On Thu, Apr 19, 2018 at 10:13:56PM +0200, Pavel Machek wrote:
> On Wed 2018-04-18 15:00:41, Mark Brown wrote:

> > Please don't send content free pings and please allow a reasonable time
> > for review.  People get busy, go on holiday, attend conferences and so 

> If I follow the logs right, there was one month before ping. That
> seems pretty reasonable time.

Right, but the content free bit still applies (as does the bit about
resending which is the main actionable bit for people).  The two go hand
in hand so often that I just wrote the one thing for both.

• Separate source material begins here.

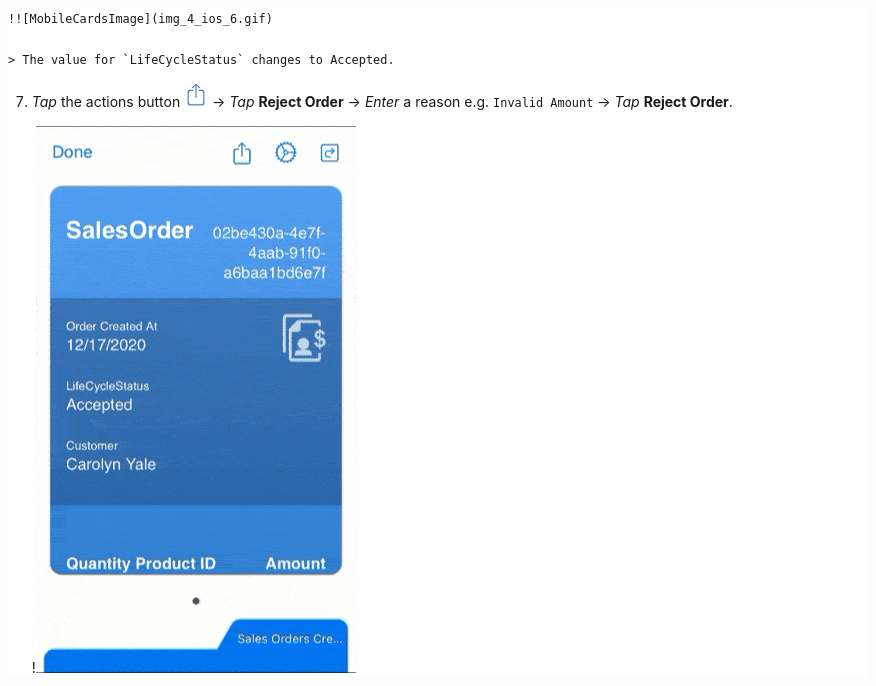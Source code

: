     !![MobileCardsImage](img_4_ios_6.gif)

    > The value for `LifeCycleStatus` changes to Accepted.

7. *Tap* the actions button ![iOS Action Button](ico_ios_action.png) &rarr; *Tap* **Reject Order** &rarr; *Enter* a reason e.g. `Invalid Amount` &rarr; *Tap* **Reject Order**.

    !![Card Templates Tab](img_4_ios_7.gif)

> > Sending content free pings adds to the mail volume (if they are seen at
> > all) which is often the problem and since they can't be reviewed

> Yep, and sending content free complains about pings also adds to the
> main volume :-(.

They're not content free.  They're telling people that if it looks like
their patch has fallen through the cracks then they need to resend their
patch and why, without that people (especially newer contributors) might
not be clear about what to do.

> Anyway, last time I sent you a patch... you _had_ time to complain
> that I'm pinging too often, but you apparently did not have time to
> look at the patch. That patch would have been in time for v4.16-rc1
> IIRC.

If that's the tlv320dac33 patch you sent a followup in the middle of the
thread with what you said was a current version or something but never
actually sent that version as a regular patch submission.  You'd also
managed to not have the ASoC on the front of the patch which pushes it
to the bottom of the review queue, it won't turn up when I look in in my
inbox for ASoC patches.

Now, I for whatever reason didn't explicitly tell you I was expecting a
resend so you didn't explicitly know that this was what was going on
which is a good example of why letting people know what's going on is a
good idea.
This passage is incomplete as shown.